**WORK REQUEST**
The part to set down runs from the first line of the data below through the line with "2. **Disable Custom", inclusive; write it exactly and leave out the pictures.

Plain-text document sources
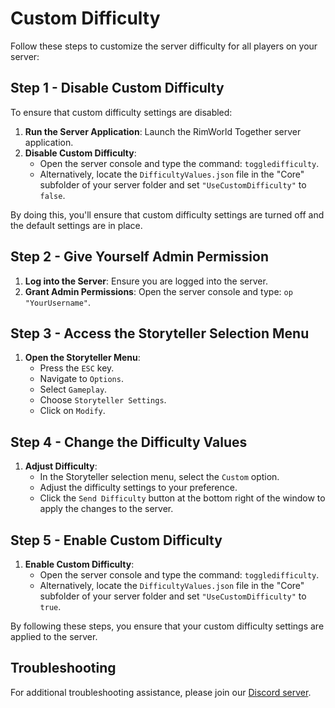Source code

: # Custom Difficulty

Follow these steps to customize the server difficulty for all players on your server:

## Step 1 - Disable Custom Difficulty

To ensure that custom difficulty settings are disabled:

1. **Run the Server Application**: Launch the RimWorld Together server application.
2. **Disable Custom Difficulty**:
    - Open the server console and type the command: `toggledifficulty`.
    - Alternatively, locate the `DifficultyValues.json` file in the "Core" subfolder of your server folder and set `"UseCustomDifficulty"` to `false`.

By doing this, you'll ensure that custom difficulty settings are turned off and the default settings are in place.

## Step 2 - Give Yourself Admin Permission

1. **Log into the Server**: Ensure you are logged into the server.
2. **Grant Admin Permissions**: Open the server console and type: `op "YourUsername"`.

## Step 3 - Access the Storyteller Selection Menu

1. **Open the Storyteller Menu**:
    - Press the `ESC` key.
    - Navigate to `Options`.
    - Select `Gameplay`.
    - Choose `Storyteller Settings`.
    - Click on `Modify`.

## Step 4 - Change the Difficulty Values

1. **Adjust Difficulty**:
    - In the Storyteller selection menu, select the `Custom` option.
    - Adjust the difficulty settings to your preference.
    - Click the `Send Difficulty` button at the bottom right of the window to apply the changes to the server.

## Step 5 - Enable Custom Difficulty

1. **Enable Custom Difficulty**:
    - Open the server console and type the command: `toggledifficulty`.
    - Alternatively, locate the `DifficultyValues.json` file in the "Core" subfolder of your server folder and set `"UseCustomDifficulty"` to `true`.

By following these steps, you ensure that your custom difficulty settings are applied to the server.

## Troubleshooting

For additional troubleshooting assistance, please join our [Discord server](https://discord.gg/NCsArSaqBW).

**REPLY**
Source code

: # Custom Difficulty

Follow these steps to customize the server difficulty for all players on your server:

## Step 1 - Disable Custom Difficulty

To ensure that custom difficulty settings are disabled:

1. **Run the Server Application**: Launch the RimWorld Together server application.
2. **Disable Custom Difficulty**:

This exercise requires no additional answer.